Des crimes et des femmes | Automne 1996 |
Comme féministe, je reconnais deux réalités qui m’aident à articuler une position face aux métiers du sexe.
Le corps des femmes a été considéré historiquement (et encore aujourd’hui dans certains cas) comme la propriété des hommes. Les publicistes s’en servent impunément, les téléromans l’utilisent... À quand un pénis en érection à la télé à 20 h?
Les Églises ont beaucoup démonisé le corps des femmes. Celles par qui arrivent tous les péchés. Elles ont aussi considéré les femmes comme des réceptacles de futurs bébés, oubliant le droit des femmes à la sexualité.

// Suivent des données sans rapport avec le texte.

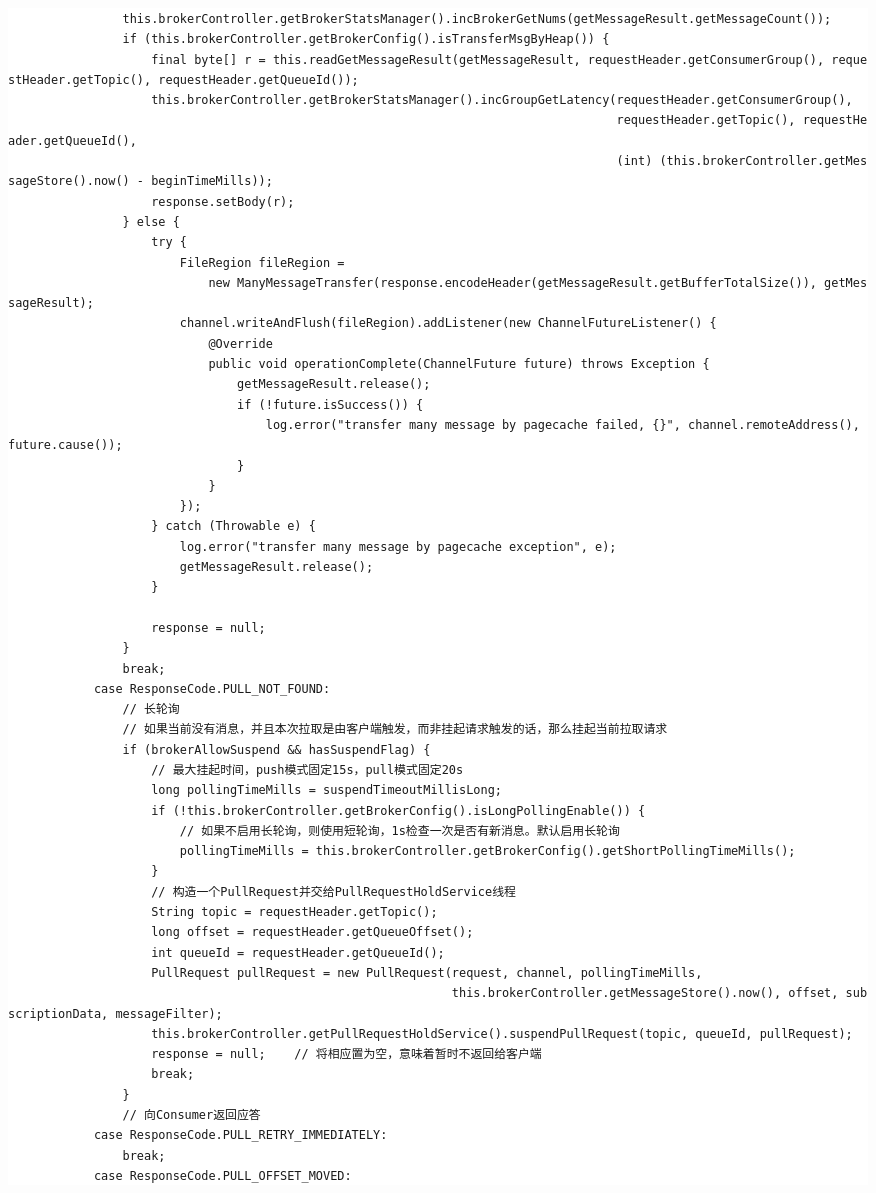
 ```
                this.brokerController.getBrokerStatsManager().incBrokerGetNums(getMessageResult.getMessageCount());
                if (this.brokerController.getBrokerConfig().isTransferMsgByHeap()) {
                    final byte[] r = this.readGetMessageResult(getMessageResult, requestHeader.getConsumerGroup(), requestHeader.getTopic(), requestHeader.getQueueId());
                    this.brokerController.getBrokerStatsManager().incGroupGetLatency(requestHeader.getConsumerGroup(),
                                                                                     requestHeader.getTopic(), requestHeader.getQueueId(),
                                                                                     (int) (this.brokerController.getMessageStore().now() - beginTimeMills));
                    response.setBody(r);
                } else {
                    try {
                        FileRegion fileRegion =
                            new ManyMessageTransfer(response.encodeHeader(getMessageResult.getBufferTotalSize()), getMessageResult);
                        channel.writeAndFlush(fileRegion).addListener(new ChannelFutureListener() {
                            @Override
                            public void operationComplete(ChannelFuture future) throws Exception {
                                getMessageResult.release();
                                if (!future.isSuccess()) {
                                    log.error("transfer many message by pagecache failed, {}", channel.remoteAddress(), future.cause());
                                }
                            }
                        });
                    } catch (Throwable e) {
                        log.error("transfer many message by pagecache exception", e);
                        getMessageResult.release();
                    }

                    response = null;
                }
                break;
            case ResponseCode.PULL_NOT_FOUND:
                // 长轮询
                // 如果当前没有消息，并且本次拉取是由客户端触发，而非挂起请求触发的话，那么挂起当前拉取请求
                if (brokerAllowSuspend && hasSuspendFlag) {
                    // 最大挂起时间，push模式固定15s，pull模式固定20s
                    long pollingTimeMills = suspendTimeoutMillisLong;
                    if (!this.brokerController.getBrokerConfig().isLongPollingEnable()) {
                        // 如果不启用长轮询，则使用短轮询，1s检查一次是否有新消息。默认启用长轮询
                        pollingTimeMills = this.brokerController.getBrokerConfig().getShortPollingTimeMills();
                    }
                    // 构造一个PullRequest并交给PullRequestHoldService线程
                    String topic = requestHeader.getTopic();
                    long offset = requestHeader.getQueueOffset();
                    int queueId = requestHeader.getQueueId();
                    PullRequest pullRequest = new PullRequest(request, channel, pollingTimeMills,
                                                              this.brokerController.getMessageStore().now(), offset, subscriptionData, messageFilter);
                    this.brokerController.getPullRequestHoldService().suspendPullRequest(topic, queueId, pullRequest);
                    response = null;    // 将相应置为空，意味着暂时不返回给客户端
                    break;
                }
                // 向Consumer返回应答
            case ResponseCode.PULL_RETRY_IMMEDIATELY:
                break;
            case ResponseCode.PULL_OFFSET_MOVED:
```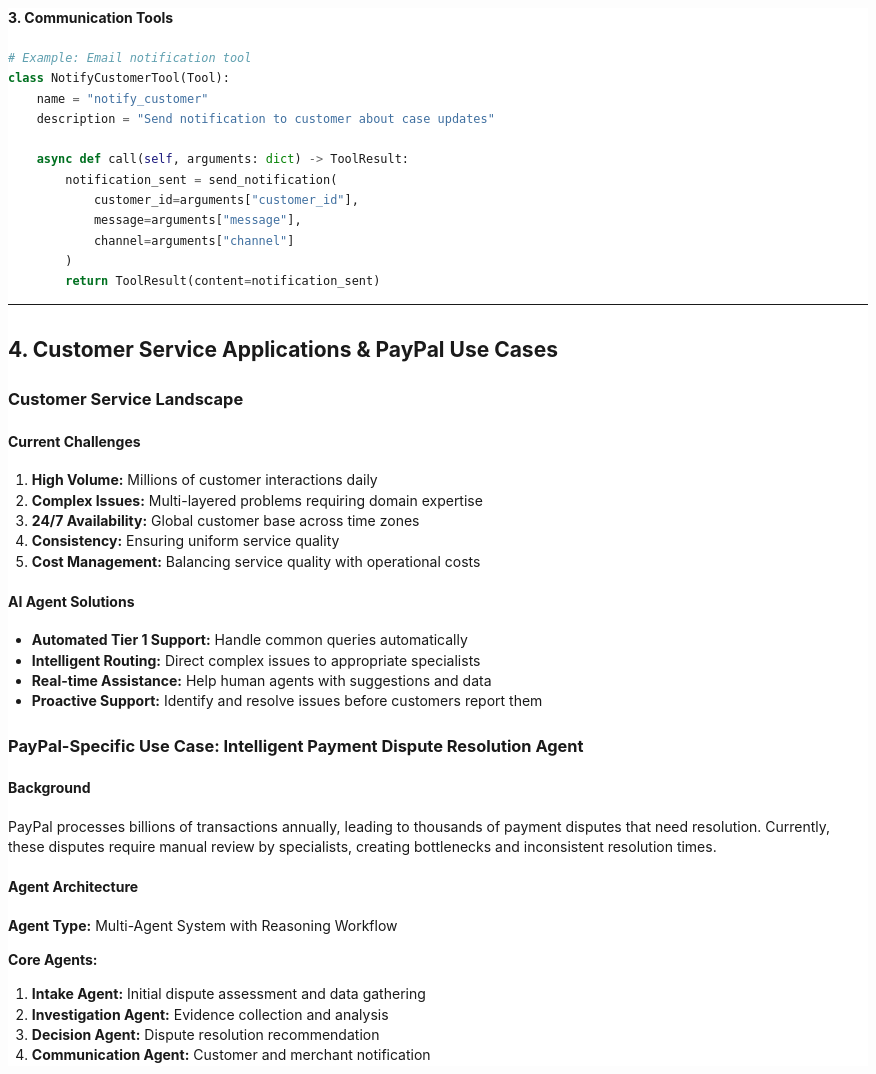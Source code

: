 #### 3. Communication Tools
```python
# Example: Email notification tool
class NotifyCustomerTool(Tool):
    name = "notify_customer"
    description = "Send notification to customer about case updates"

    async def call(self, arguments: dict) -> ToolResult:
        notification_sent = send_notification(
            customer_id=arguments["customer_id"],
            message=arguments["message"],
            channel=arguments["channel"]
        )
        return ToolResult(content=notification_sent)
```

---

## 4. Customer Service Applications & PayPal Use Cases

### Customer Service Landscape

#### Current Challenges
1. **High Volume:** Millions of customer interactions daily
2. **Complex Issues:** Multi-layered problems requiring domain expertise
3. **24/7 Availability:** Global customer base across time zones
4. **Consistency:** Ensuring uniform service quality
5. **Cost Management:** Balancing service quality with operational costs

#### AI Agent Solutions
- **Automated Tier 1 Support:** Handle common queries automatically
- **Intelligent Routing:** Direct complex issues to appropriate specialists
- **Real-time Assistance:** Help human agents with suggestions and data
- **Proactive Support:** Identify and resolve issues before customers report them

### PayPal-Specific Use Case: Intelligent Payment Dispute Resolution Agent

#### Background
PayPal processes billions of transactions annually, leading to thousands of payment disputes that need resolution. Currently, these disputes require manual review by specialists, creating bottlenecks and inconsistent resolution times.

#### Agent Architecture

**Agent Type:** Multi-Agent System with Reasoning Workflow

**Core Agents:**
1. **Intake Agent:** Initial dispute assessment and data gathering
2. **Investigation Agent:** Evidence collection and analysis
3. **Decision Agent:** Dispute resolution recommendation
4. **Communication Agent:** Customer and merchant notification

D’un point de vue féministe, s’il s’agit d’un choix véritable, librement consenti et assumé, par une femme adulte, je dirais oui. Théoriquement...

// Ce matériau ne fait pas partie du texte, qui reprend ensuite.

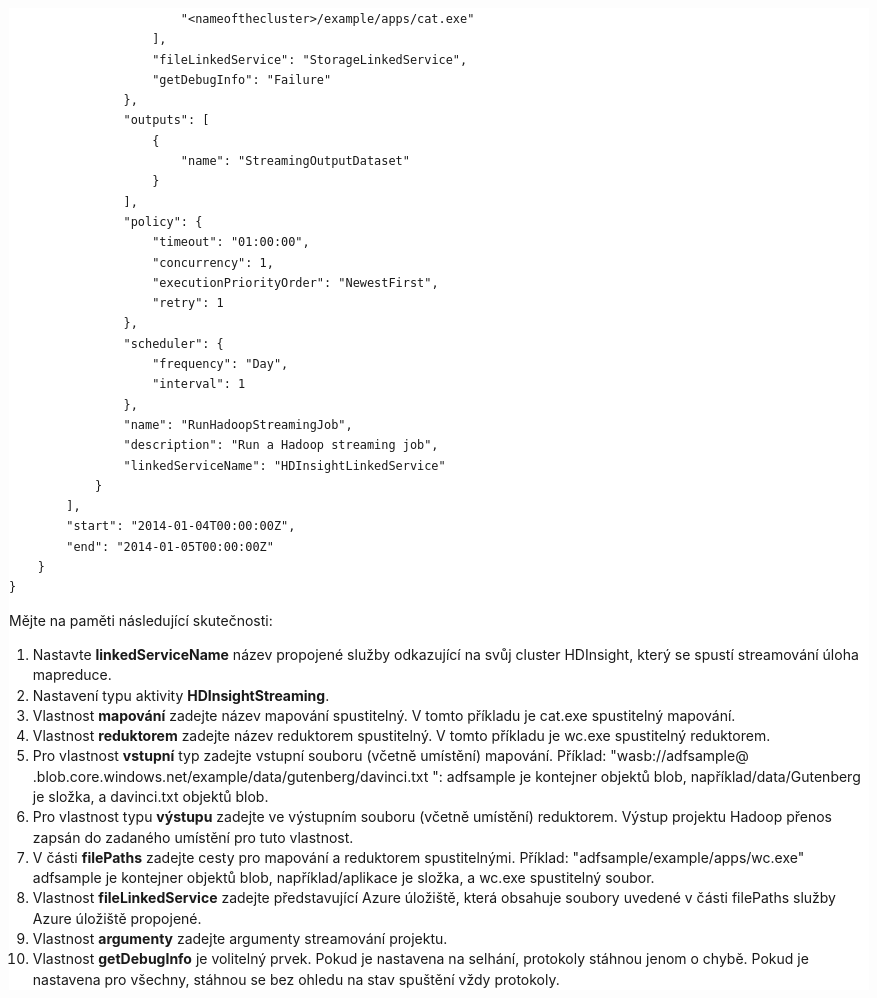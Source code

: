                             "<nameofthecluster>/example/apps/cat.exe"
                        ],
                        "fileLinkedService": "StorageLinkedService",
                        "getDebugInfo": "Failure"
                    },
                    "outputs": [
                        {
                            "name": "StreamingOutputDataset"
                        }
                    ],
                    "policy": {
                        "timeout": "01:00:00",
                        "concurrency": 1,
                        "executionPriorityOrder": "NewestFirst",
                        "retry": 1
                    },
                    "scheduler": {
                        "frequency": "Day",
                        "interval": 1
                    },
                    "name": "RunHadoopStreamingJob",
                    "description": "Run a Hadoop streaming job",
                    "linkedServiceName": "HDInsightLinkedService"
                }
            ],
            "start": "2014-01-04T00:00:00Z",
            "end": "2014-01-05T00:00:00Z"
        }
    }

Mějte na paměti následující skutečnosti:

1. Nastavte **linkedServiceName** název propojené služby odkazující na svůj cluster HDInsight, který se spustí streamování úloha mapreduce.
2. Nastavení typu aktivity **HDInsightStreaming**.
3. Vlastnost **mapování** zadejte název mapování spustitelný. V tomto příkladu je cat.exe spustitelný mapování.
4. Vlastnost **reduktorem** zadejte název reduktorem spustitelný. V tomto příkladu je wc.exe spustitelný reduktorem.
5. Pro vlastnost **vstupní** typ zadejte vstupní souboru (včetně umístění) mapování. Příklad: "wasb://adfsample@ <account name>.blob.core.windows.net/example/data/gutenberg/davinci.txt ": adfsample je kontejner objektů blob, například/data/Gutenberg je složka, a davinci.txt objektů blob.
6. Pro vlastnost typu **výstupu** zadejte ve výstupním souboru (včetně umístění) reduktorem. Výstup projektu Hadoop přenos zapsán do zadaného umístění pro tuto vlastnost.
7. V části **filePaths** zadejte cesty pro mapování a reduktorem spustitelnými. Příklad: "adfsample/example/apps/wc.exe" adfsample je kontejner objektů blob, například/aplikace je složka, a wc.exe spustitelný soubor.
8. Vlastnost **fileLinkedService** zadejte představující Azure úložiště, která obsahuje soubory uvedené v části filePaths služby Azure úložiště propojené.
9. Vlastnost **argumenty** zadejte argumenty streamování projektu.
10. Vlastnost **getDebugInfo** je volitelný prvek. Pokud je nastavena na selhání, protokoly stáhnou jenom o chybě. Pokud je nastavena pro všechny, stáhnou se bez ohledu na stav spuštění vždy protokoly.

Dans la vraie vie, compte tenu des inégalités persistantes entre les hommes et les femmes, compte tenu du contexte économique et du néolibéralisme qui condamnent beaucoup de femmes, d’hommes et de jeunes à l’exclusion économique, politique et sociale, compte tenu de la détresse humaine, de la solitude et des difficultés de communication qui persistent malgré ou à cause des technologies révolutionnaires et que, dans ce contexte, des pratiques sexuelles plutôt éclatées remplacent peut-être des rapports humains déficients, compte tenu qu’aujourd’hui, tout s’achète, ou presque, et même des parties de corps humain et qu’un individualisme forcené tend à remplacer le partage et la solidarité... il est difficile de dire qu’on est devant des métiers neutres, sans signification sociale. Ce qui ne veut pas dire qu’on doive l’interdire, le réprimer et porter un jugement plein d’hypocrisie sur lui.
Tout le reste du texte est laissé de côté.